How do you know when a campaign is over?

It's a simple but big question. How do you know when to put the characters down and fold up the GM screen and move on to a new game?

This is generally a harder question for fans of open-ended games than folks like, say, Bill Stoddard, who routinely run games with an arc of play and an end point.

But how do you know it's over barring a TPK that derails the game and ends interest in picking it back up?*

I know back in my elementary school/high school AD&D days, it was over after Q1 Queen of the Demonweb Pits. No campaign end party or anything. No plan. But that was the highest level module we had and if you beat it, we pretty much didn't have anything more to put in front of you. PCs made the occasional comeback, but even the one time we played the Q1 vets from one game it was in the elf-world behind one of the gates in Q1. It was a campaign ending finale.

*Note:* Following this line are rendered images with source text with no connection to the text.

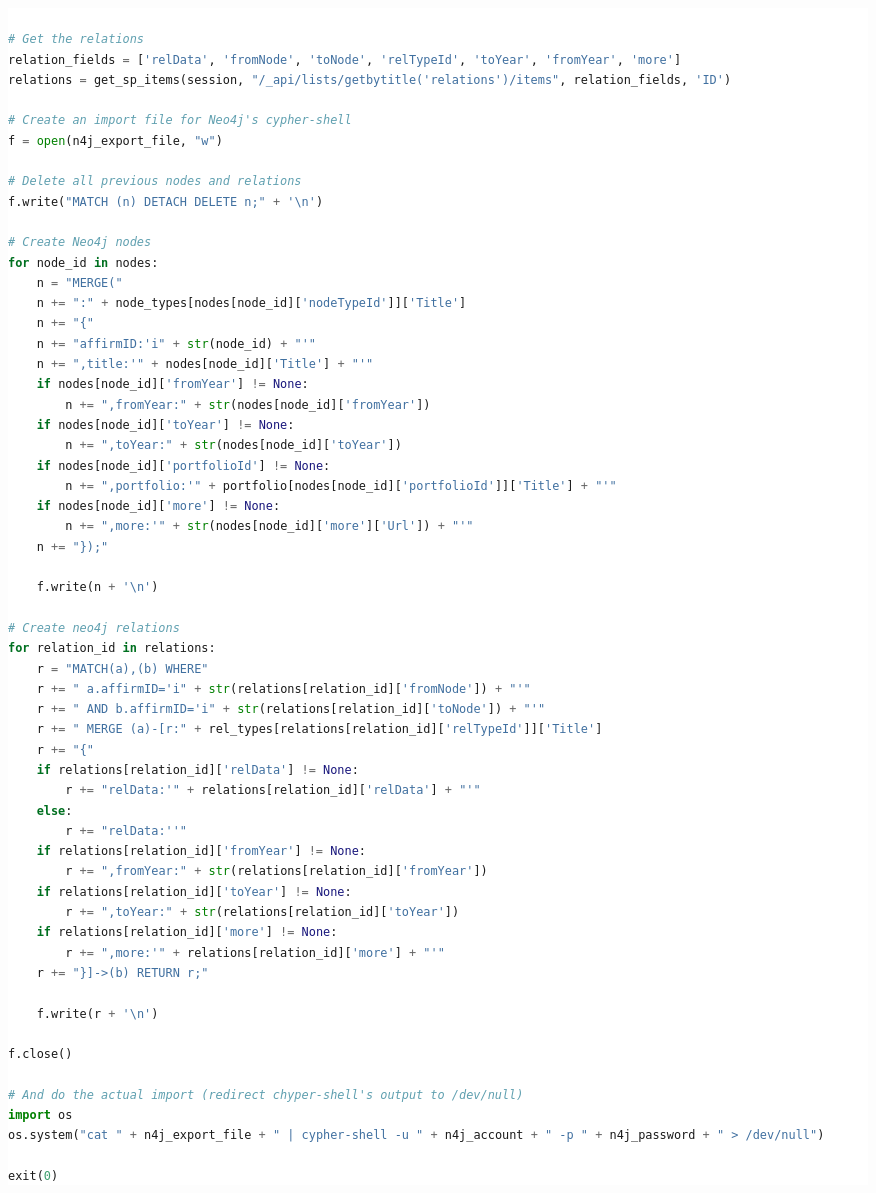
 ```python

# Get the relations
relation_fields = ['relData', 'fromNode', 'toNode', 'relTypeId', 'toYear', 'fromYear', 'more']
relations = get_sp_items(session, "/_api/lists/getbytitle('relations')/items", relation_fields, 'ID')

# Create an import file for Neo4j's cypher-shell
f = open(n4j_export_file, "w")

# Delete all previous nodes and relations
f.write("MATCH (n) DETACH DELETE n;" + '\n')

# Create Neo4j nodes
for node_id in nodes:
	n = "MERGE("
	n += ":" + node_types[nodes[node_id]['nodeTypeId']]['Title']
	n += "{"
	n += "affirmID:'i" + str(node_id) + "'"
	n += ",title:'" + nodes[node_id]['Title'] + "'"
	if nodes[node_id]['fromYear'] != None:
		n += ",fromYear:" + str(nodes[node_id]['fromYear'])
	if nodes[node_id]['toYear'] != None:
		n += ",toYear:" + str(nodes[node_id]['toYear'])
	if nodes[node_id]['portfolioId'] != None:
		n += ",portfolio:'" + portfolio[nodes[node_id]['portfolioId']]['Title'] + "'"
	if nodes[node_id]['more'] != None:
		n += ",more:'" + str(nodes[node_id]['more']['Url']) + "'"
	n += "});"
    
	f.write(n + '\n')

# Create neo4j relations
for relation_id in relations:
	r = "MATCH(a),(b) WHERE"
	r += " a.affirmID='i" + str(relations[relation_id]['fromNode']) + "'"
	r += " AND b.affirmID='i" + str(relations[relation_id]['toNode']) + "'"
	r += " MERGE (a)-[r:" + rel_types[relations[relation_id]['relTypeId']]['Title']
	r += "{"
	if relations[relation_id]['relData'] != None:
		r += "relData:'" + relations[relation_id]['relData'] + "'"
	else:
		r += "relData:''"
	if relations[relation_id]['fromYear'] != None:
		r += ",fromYear:" + str(relations[relation_id]['fromYear'])
	if relations[relation_id]['toYear'] != None:
		r += ",toYear:" + str(relations[relation_id]['toYear'])
	if relations[relation_id]['more'] != None:
		r += ",more:'" + relations[relation_id]['more'] + "'"
	r += "}]->(b) RETURN r;"

	f.write(r + '\n')

f.close()

# And do the actual import (redirect chyper-shell's output to /dev/null)
import os
os.system("cat " + n4j_export_file + " | cypher-shell -u " + n4j_account + " -p " + n4j_password + " > /dev/null")

exit(0)
```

Otherwise, we played until PCs died off or players moved on from lack of interest.

My later games sometimes had a clear end goal, but they were rarely met. The games still ended either from a TPK or a near TPK and a lack of interest in playing any further. My pirate game ended when the PCs got a ship and escaped, and while we talked about running a ship-based pirate game we'd had our fun in the "bust out of captivity and escape to freedom!" campaign.

My DF game, by design, can wrap up whenever we want to. It's pickup basketball, not a league with a championship game at the end. I have ideas on potential cool stopping points, but it's not meant to go out with a bang but just go on until we get bored.

Still it's hard to say for me when an open-ended campaign should end without a TPK. I can plan for it, but it's hard to set an end-point unless the game has a strong story to it, even if that story is just "get to power level X and do Y or establish in-game thing Z."

How about you guys? When do you know you've gotten the fun out of it and it should be put down?

* No, I am not saying all TPKs end games. I'm talking about the ones that do end the game as everyone says, that was fun, but let's start over with something else.


  1. The ends have to be tied up. All of them - except the occassional "I'm living this open to come back to it later maybe." Endings are hard. I once had a campaign where I it ended after one of the player character committed suicide to get his friends to believe him about a worked, but the game ended with the character's mourning their dead friend and wondering what they could have done to prevent it.

  2. My group's long term games usually reach an ending point for a story arc, and then go on hiatus. They may or may not be picked up again, depending on interest. There's usually another story to tell, but not everyone wants to participate.

    "Short" games (we're on session six of a 1-shot...) go until they reach their natural conclusion and stop. They tend to be more tightly scripted with less loose ends and plot hooks.

    1. I rarely have story arcs, which is probably why that happens. The pirate game did - it ended when they nabbed a ship, and it would have been easy to re-start from that point on. But mostly if my games seem to wrap up, they end, and otherwise it's a long-haul game.

  3. This is completely unhelpful, but thinking back, I'm sad to realize that almost all the campaigns I've been involved with have ended due to logistical reasons, rather than for plot reasons. The GM moves away; a key player gets a new job and can't come anymore; and so on.

    There have been a few honourable exceptions, though. The best was an alternate WWII campaign that ended very appropriately when we killed Hitler and stopped the war. It was a weekly game, and the following week we went right into a new campaign, with new characters in the same universe, but 10 years later. Great fun.

    I've also been involved in one campaign with a deliberately limited run: the GM was in town for 3 months, and then had to leave, so he planned the whole story arc out accordingly, with a climax in the last week before he flew away. Much fun had all around.

  4. My games all have a definite end planned out.

    Even when the campaign is on pause because players have left or cant play I still consider it unfinished until we reach that point.

  5. Even in my "open ended" games, there tends to be big "finale" events. These tend to end with a bit of a resolution, but also with more to do... but at the time the group usually evaluates if they want to continue on or do something new. Sometimes that is decided before the end, but the result is the same.